Out of my mind: A festival of intolerance

The only thing the governments at the Centre and in states need to do is to protect people's right to free speech and save them from violent attacks.

Written by Meghnad Desai | Updated: November 29, 2015 1:04 am
PM Narendra Modi PM Narendra Modi

Germaine Greer faces a boycott because she says transgenders are not real women. At a Canadian university, yoga classes have been cancelled reportedly because of concerns about “cultural genocide”! Labour MPs who disagree with their leader Jeremy Corbyn (who always disagreed with previous leaders) are threatened by cyber trolls with death.

Donald Trump wants to expel all illegal immigrants and build a Berlin Wall across the border with Mexico. He wants to keep a register of American Muslims as potential terrorists. He has won maximum support among Republicans.
There is an orgy of intolerance out there in the world. Twitter has made intolerance easy to practise. You can be insulting and anonymous. You don’t need grammar or style to punch in 140 characters. It is more effective than shouting. People lay themselves open to attack on Facebook, and if you have Google Alerts, you may spend sleepless nights looking at what is being said about you.

In India, there is a complaint about intolerance from those who frankly don’t like the change in government. But more has changed than just government. There is a new political order in power. After nearly 70 years of a single dominant ideology, it has shocked and surprised people that there are people who think differently. The new kids on the block lack the sophistication of the old elite. They have a different idea of India. They are aggressive in expressing themselves, even clumsy.

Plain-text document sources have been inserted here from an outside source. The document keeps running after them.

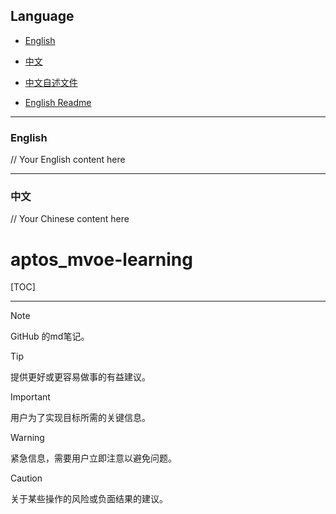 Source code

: ## Language

- [English](#english)
- [中文](#中文)

- [中文自述文件](Docs/zh/README_zh.md)

- [English Readme](Docs/en/READEME.md)
---

### English

// Your English content here

---

### 中文

// Your Chinese content here

# aptos_mvoe-learning

[TOC]






---
> [!NOTE]
> GitHub 的md笔记。

> [!TIP]
> 提供更好或更容易做事的有益建议。

> [!IMPORTANT]
> 用户为了实现目标所需的关键信息。

> [!WARNING]
> 紧急信息，需要用户立即注意以避免问题。

> [!CAUTION]
> 关于某些操作的风险或负面结果的建议。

But they are as Indian as those who are unhappy with their having come to power. These are people defending the cow or doubting that Muslims are genuinely part of India. They proclaim how pluralistic Hinduism is since Muslims and Parsis are tolerated here. For the other side that is a sign of intolerance. Why?

At its independence, the USA asserted equality of all men but was in denial about slavery. After 70 years, there was a civil war not on the question of slavery but whether the Union could survive with differences about slavery. India was born in the bloodbath of Partition. The Congress, while denying the two-nation ideology, signed its implementation.

There has never been a frank discussion of this birthmark of India as a nation. Jawaharlal Nehru insisted that India could only survive as a nation by denying the two-nation ideology. But official denial and harnessing academics to support the syncretic idea of India did not make it any truer than its rival — the idea of India as a Hindu nation with non-Hindu minorities. This vision of Indian history may lack Oxbridge panache but has to be debated. It is back.

This idea is not alien but as Indian as the other one. It will not go away with award wapsi or writing letters to The Guardian. It has to be openly debated. The old days when the prime minister dictated what we could think are gone. Narendra Modi may terrify his Cabinet but even he cannot silence the alternative view.

The only thing the governments at the Centre and in states need to do is to protect people’s right to free speech and save them from violent attacks. No more M F Hussain sent in exile. No more banning Salman Rushdie. No attacks on rationalists. The BJP better do it if it seriously wants a second term.